Your reply should be the whole listing, copied exactly, with the pictures left out.

----------------

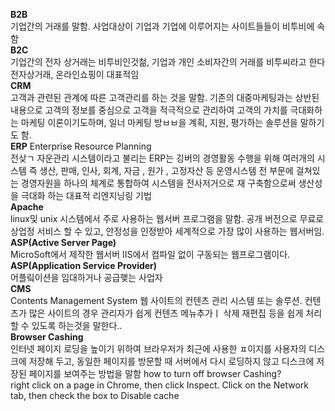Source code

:__B2B__  
기업간의 거래를 말함.  사업대상이 기업과 기업에 이루어지는 사이트들들이 비투비에 속함  
__B2C__  
기업간의 전자 상거래는 비투비인것첢, 기업과 개인 소비자간의 거래를 비투씨라고 한다 전자상거래, 온라인쇼핑이 대표적임  
__CRM__  
고객과 관련된 관계에 따른 고객관리를 하는 것을 말함. 기존의 대중마케팅과는 상반된 내용으로 고객의 정보를 중심으로 고객을 적극적으로 관리하여 고객의 가치를 극대화하는 마케팅 이론이기도하며, 일너 마케팅 방ㅂㅂ을 계획, 지원, 평가하는 솔루션을 말하기도 함.  
__ERP__ 
Enterprise Resource Planning  
전샂ㄱ 자운관리 시스템이라고 불리는 ERP는 깅버의 경영활동 수행을 위해 여러개의 시스템 즉 생산, 판매, 인사, 회계, 자금 , 원가 , 고정자산 등 운영시스템 전 부문에 걸쳐있는 경영자원을 하나의 체계로 통합하여 시스템을 전사저거으로 재 구축함으로써 생산성을 극대화 하는 대표적 리엔지닝링 기법  
__Apache__  
linux및 unix 시스템에서 주로 사용하는 웹서버 프로그램을 말함. 공개 버전으로 무료로 상업정 서비스 할 수 있고, 안정성을 인정받아 세계적으로 가장 많이 사용하는 웹서버임.  
__ASP(Active Server Page)__  
MicroSoft에서 제작한 웹서버 IIS에서 컴파일 없이 구동되는 웹프로그램이다.  
__ASP(Application Service Provider)__  
어플맄이션을 임대하거나 공급햊는 사업자  
__CMS__  
Contents Management System
웹 사이트의 컨텐츠 관리 시스템 또는 솔루션. 컨텐츠가 많은 사이트의 경우 관리자가 쉽게 컨텐츠 메뉴추가ㅣ 삭제 재편집 등을 쉽게 처리할 수 있도록 하는것을 말한다..  
__Browser Cashing__  
인터넷 페이지 로딩을 높이기 위하여 브라우저가 최근에 사용한 ㅍ이지를 사용자의 디스크에 저장해 두고, 동일한 페이지를 방문할 때 서버에서 다시 로딩하지 않고 디스크에 저장된 페이지를 보여주는 방법을 말함
how to turn off browser Cashing?  
right click on a page in Chrome, then click Inspect. Click on the Network tab, then check the box to Disable cache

----------------

◆ **Result of the exercise**:
Source code

:__B2B__  
기업간의 거래를 말함.  사업대상이 기업과 기업에 이루어지는 사이트들들이 비투비에 속함  
__B2C__  
기업간의 전자 상거래는 비투비인것첢, 기업과 개인 소비자간의 거래를 비투씨라고 한다 전자상거래, 온라인쇼핑이 대표적임  
__CRM__  
고객과 관련된 관계에 따른 고객관리를 하는 것을 말함. 기존의 대중마케팅과는 상반된 내용으로 고객의 정보를 중심으로 고객을 적극적으로 관리하여 고객의 가치를 극대화하는 마케팅 이론이기도하며, 일너 마케팅 방ㅂㅂ을 계획, 지원, 평가하는 솔루션을 말하기도 함.  
__ERP__ 
Enterprise Resource Planning  
전샂ㄱ 자운관리 시스템이라고 불리는 ERP는 깅버의 경영활동 수행을 위해 여러개의 시스템 즉 생산, 판매, 인사, 회계, 자금 , 원가 , 고정자산 등 운영시스템 전 부문에 걸쳐있는 경영자원을 하나의 체계로 통합하여 시스템을 전사저거으로 재 구축함으로써 생산성을 극대화 하는 대표적 리엔지닝링 기법  
__Apache__  
linux및 unix 시스템에서 주로 사용하는 웹서버 프로그램을 말함. 공개 버전으로 무료로 상업정 서비스 할 수 있고, 안정성을 인정받아 세계적으로 가장 많이 사용하는 웹서버임.  
__ASP(Active Server Page)__  
MicroSoft에서 제작한 웹서버 IIS에서 컴파일 없이 구동되는 웹프로그램이다.  
__ASP(Application Service Provider)__  
어플맄이션을 임대하거나 공급햊는 사업자  
__CMS__  
Contents Management System
웹 사이트의 컨텐츠 관리 시스템 또는 솔루션. 컨텐츠가 많은 사이트의 경우 관리자가 쉽게 컨텐츠 메뉴추가ㅣ 삭제 재편집 등을 쉽게 처리할 수 있도록 하는것을 말한다..  
__Browser Cashing__  
인터넷 페이지 로딩을 높이기 위하여 브라우저가 최근에 사용한 ㅍ이지를 사용자의 디스크에 저장해 두고, 동일한 페이지를 방문할 때 서버에서 다시 로딩하지 않고 디스크에 저장된 페이지를 보여주는 방법을 말함
how to turn off browser Cashing?  
right click on a page in Chrome, then click Inspect. Click on the Network tab, then check the box to Disable cache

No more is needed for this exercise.